The Not Quite Glorious Property Tax Burden in Springfield…
SPRINGFIELD—The annual tug-of-war between residential and commercial property owners and their tax rates ended slightly in favor of residents this year. Each year, the City Council must set the rates, which distribute the property tax burden. The total amount to be collected was already determined with the budget before July, but who pays what attracts just as much attention.
By turns wonky and populist, Monday night’s meeting set the residential rates slightly lower than recommended—and thus raise the commercial rate. This reflected a desire among councilors to mitigate residents’ inevitable tax bill increases. Though the rate barely budged, growing residential valuation still push tax bills upward.
At-large Councilor Timothy Rooke and Ward 4 Councilor E. Henry Twiggs were absent from the special tax-setting meeting.
Richard Allen, the chair of the Board of Assessor, presented Mayor Domenic’s Sarno recommendation to the Council.

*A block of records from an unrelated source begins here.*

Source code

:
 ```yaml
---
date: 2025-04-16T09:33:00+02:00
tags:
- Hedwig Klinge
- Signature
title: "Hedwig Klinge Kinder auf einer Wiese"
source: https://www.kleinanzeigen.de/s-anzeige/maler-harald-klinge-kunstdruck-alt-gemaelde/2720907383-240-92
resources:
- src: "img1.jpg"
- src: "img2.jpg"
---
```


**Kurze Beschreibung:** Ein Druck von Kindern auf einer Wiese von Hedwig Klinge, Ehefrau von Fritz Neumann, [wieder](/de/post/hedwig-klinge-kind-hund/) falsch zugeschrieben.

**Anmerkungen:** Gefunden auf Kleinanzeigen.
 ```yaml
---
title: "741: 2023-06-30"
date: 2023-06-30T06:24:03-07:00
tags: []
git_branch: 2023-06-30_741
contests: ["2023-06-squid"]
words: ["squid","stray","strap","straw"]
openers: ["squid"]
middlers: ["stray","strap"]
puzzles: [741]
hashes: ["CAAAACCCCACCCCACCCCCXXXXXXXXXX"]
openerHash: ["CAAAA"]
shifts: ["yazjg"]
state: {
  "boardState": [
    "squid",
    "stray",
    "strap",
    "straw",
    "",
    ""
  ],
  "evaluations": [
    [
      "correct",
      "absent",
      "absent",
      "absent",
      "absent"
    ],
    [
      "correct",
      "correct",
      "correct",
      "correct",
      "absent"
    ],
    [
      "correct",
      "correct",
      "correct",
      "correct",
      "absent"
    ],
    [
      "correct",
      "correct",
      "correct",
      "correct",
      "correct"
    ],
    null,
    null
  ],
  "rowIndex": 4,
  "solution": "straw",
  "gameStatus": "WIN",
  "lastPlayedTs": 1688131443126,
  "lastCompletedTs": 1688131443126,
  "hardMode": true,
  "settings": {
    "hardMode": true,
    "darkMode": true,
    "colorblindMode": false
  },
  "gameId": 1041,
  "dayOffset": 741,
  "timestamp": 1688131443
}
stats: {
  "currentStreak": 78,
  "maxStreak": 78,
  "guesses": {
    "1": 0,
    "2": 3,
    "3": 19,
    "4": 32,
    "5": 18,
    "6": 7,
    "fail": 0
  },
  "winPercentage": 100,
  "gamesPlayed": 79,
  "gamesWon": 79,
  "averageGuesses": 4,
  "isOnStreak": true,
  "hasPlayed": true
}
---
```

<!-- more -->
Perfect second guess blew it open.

Residences would be taxed at $19.69 per thousand of value while commercial property would be $39.25. The rates may also be seen as 1.969% and 3.925% of value. This represents an increase of 3 and 19 cents respectively from this year.
The city should collect about $198 million in property taxes in 2018, not quite $7 million more than the previous year. Last year the city enjoyed a larger increase and avoided hitting its levy ceiling under Proposition 2 ½. That 1980 law caps year over year property tax increases at 2.5% plus new growth known as the levy ceiling. It also imposes a hard cap or levy ceiling on property tax revenue of 2.5% of all taxable property in a community.
A special tax rate review committee chaired by Ward 7 Councilor (and Richard Allen brother) Timothy Allen endorsed Sarno’s rates.
Richard Allen said the city’s property values continue their claw out of the abyss left by the Great Recession. Like last year, the recovery is uneven, particularly for commercial property.
“Commercial/industrial overall has not grown at the rate residential has,” he said.
Residential rates, however, have nearly recovered from the recession. In FY2008, Springfield’s average single-family home valuation was about $151,000. After falling to a foreclosure-driven low of $126,000, the average single-family value is now $146,000. It could surpass 2008’s figure next year. Adjusted for inflation, however, the 2008 price in 2017 dollars is $176,000.
According to documents the Assessor’s office distributed, this year the value of all taxable property in the city rose to approximately $7.33 billion from $7.66 billion. Nearly all of that was residential value growth, which leapt $220 million from FY2017 to FY2018. Commercial only grew by about $48 million.
That discrepancy complicates rate-setting. Greater Springfield Chamber of Commerce chief Nancy Creed lamented rising tax bills even as commercial values stagnate or even crate. Meanwhile, residents face spiking bills as their properties gain value. Several residents spoke about the impact, especially on elderly homeowners on fixed incomes, often to cheers.
However, Creed pointed out that despite representing barely more than a quarter of all taxable property, commercial property bore nearly 43% of all property taxes.
“The chamber recognizes the difficult task you have in front of you,” Creed said. Yet, she urged them to send businesses a message of support by not letting the rate exceed Sarno’s $39.25 recommendation.
Councilors peppered Assessor Chairman Allen with questions about programs to relieve seniors’ tax burden, the valuation process, taxing non-profits and using MGM funds to lower tax bill.
Allen also noted that MGM has a PILOT itself under Chapter 121A, the commonwealth’s urban redevelopment code. The casino is already paying a pre-set amount to the city that avoids the hassle of trying to value the casino itself. He observed that shifting casino market conditions have wreaked havoc on gaming towns like Atlantic City. The PILOT, part of Springfield’s host community agreement with MGM Springfield, avoids this problem. However, Allen demurred on whether that money could offset future tax bills.
“That’s really a conversation with the budgetary officials and the mayor,” he said. “I’m not in those discussions about how to spend the money.”
Because of the PILOT, MGM’s property is not part of the city’s total taxable property figure.
The Council ultimately rejected Sarno’s proposal on a 6-5 vote. Seven votes were needed.
Councilors Allen, Thomas Ashe, Melvin Edwards, Adam Gomez, Ken Shea and Kateri Walsh backed the rates the mayor suggested. Ward 2 Councilor Michael Fenton then moved to reduce the residential rate by a penny to $19.68 per thousand. That, in turn, kicked the commercial rate up to $39.28 per thousand. Those rates passed 9-2. Councilor Bud Williams and Marcus Williams dissented.
Since regaining power from the Control Board, the Springfield City Council has not gone full populism. It has seesawed between the pleas of commercial and residential landowners. Although in this circumstance it favored the latter, the shift was slightly enough to maintain the current gap between how each class of property owner pay.
It was not surprisingly. The subject of broader tax relief hovered over the whole debate. However, as Allen noted on several occasions, the most of the power there lies on Beacon Hill.